**YOUR INSTRUCTIONS**
Transcribe the whole listing below without changing a word, but leave out every image.

**DATA FOR THIS EXERCISE**
========================================

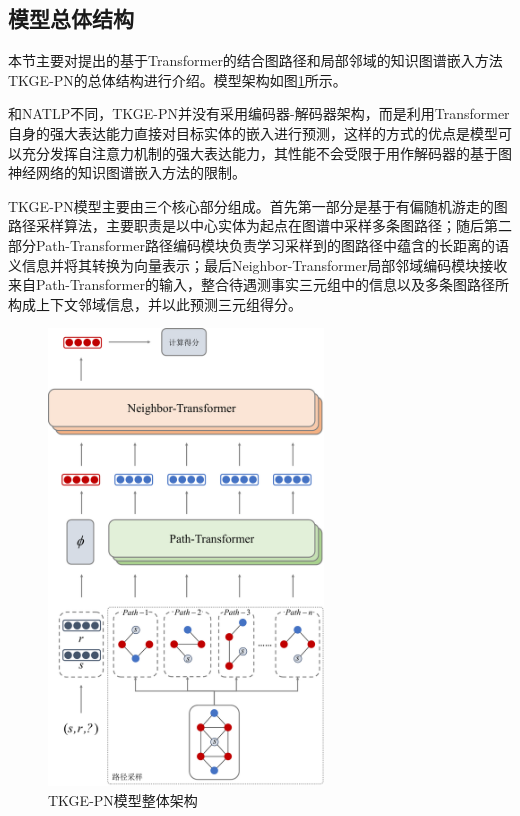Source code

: \subsection{模型总体结构}

本节主要对提出的基于Transformer的结合图路径和局部邻域的知识图谱嵌入方法TKGE-PN的总体结构进行介绍。模型架构如图\ref{TKGE-PN_architecture}所示。

和NATLP不同，TKGE-PN并没有采用编码器-解码器架构，而是利用Transformer自身的强大表达能力直接对目标实体的嵌入进行预测，这样的方式的优点是模型可以充分发挥自注意力机制的强大表达能力，其性能不会受限于用作解码器的基于图神经网络的知识图谱嵌入方法的限制。

TKGE-PN模型主要由三个核心部分组成。首先第一部分是基于有偏随机游走的图路径采样算法，主要职责是以中心实体为起点在图谱中采样多条图路径；随后第二部分Path-Transformer路径编码模块负责学习采样到的图路径中蕴含的长距离的语义信息并将其转换为向量表示；最后Neighbor-Transformer局部邻域编码模块接收来自Path-Transformer的输入，整合待遇测事实三元组中的信息以及多条图路径所构成上下文邻域信息，并以此预测三元组得分。

\begin{figure}[htbp]
  \centerline{\includegraphics[width=0.65\textwidth]{pic/TKGE-PN_architecture.pdf}}
  \caption{TKGE-PN模型整体架构}
  \label{TKGE-PN_architecture}
\end{figure}

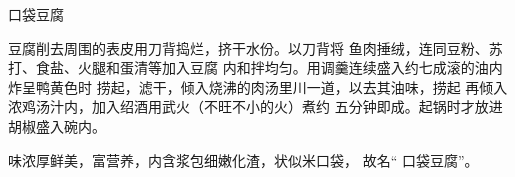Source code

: \begin{recipe}{口袋豆腐}

\ingredients




\cooking

豆腐削去周围的表皮用刀背捣烂，挤干水份。以刀背将 鱼肉捶绒，连同豆粉、苏打、食盐、火腿和蛋清等加入豆腐 内和拌均匀。用调羹连续盛入约七成滚的油内炸呈鸭黄色时 捞起，滤干，倾入烧沸的肉汤里川一道，以去其油味，捞起 再倾入浓鸡汤汁内，加入绍酒用武火（不旺不小的火）煮约 五分钟即成。起锅时才放进胡椒盛入碗内。

\notes

味浓厚鲜美，富营养，内含浆包细嫩化渣，状似米口袋， 故名“ 口袋豆腐”。

\end{recipe}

========================================

**REPLY**
Source code

: \subsection{模型总体结构}

本节主要对提出的基于Transformer的结合图路径和局部邻域的知识图谱嵌入方法TKGE-PN的总体结构进行介绍。模型架构如图\ref{TKGE-PN_architecture}所示。

和NATLP不同，TKGE-PN并没有采用编码器-解码器架构，而是利用Transformer自身的强大表达能力直接对目标实体的嵌入进行预测，这样的方式的优点是模型可以充分发挥自注意力机制的强大表达能力，其性能不会受限于用作解码器的基于图神经网络的知识图谱嵌入方法的限制。

TKGE-PN模型主要由三个核心部分组成。首先第一部分是基于有偏随机游走的图路径采样算法，主要职责是以中心实体为起点在图谱中采样多条图路径；随后第二部分Path-Transformer路径编码模块负责学习采样到的图路径中蕴含的长距离的语义信息并将其转换为向量表示；最后Neighbor-Transformer局部邻域编码模块接收来自Path-Transformer的输入，整合待遇测事实三元组中的信息以及多条图路径所构成上下文邻域信息，并以此预测三元组得分。

\begin{figure}[htbp]
  \centerline{\includegraphics[width=0.65\textwidth]{pic/TKGE-PN_architecture.pdf}}
  \caption{TKGE-PN模型整体架构}
  \label{TKGE-PN_architecture}
\end{figure}

Source code

: \begin{recipe}{口袋豆腐}

\ingredients




\cooking

豆腐削去周围的表皮用刀背捣烂，挤干水份。以刀背将 鱼肉捶绒，连同豆粉、苏打、食盐、火腿和蛋清等加入豆腐 内和拌均匀。用调羹连续盛入约七成滚的油内炸呈鸭黄色时 捞起，滤干，倾入烧沸的肉汤里川一道，以去其油味，捞起 再倾入浓鸡汤汁内，加入绍酒用武火（不旺不小的火）煮约 五分钟即成。起锅时才放进胡椒盛入碗内。

\notes

味浓厚鲜美，富营养，内含浆包细嫩化渣，状似米口袋， 故名“ 口袋豆腐”。

\end{recipe}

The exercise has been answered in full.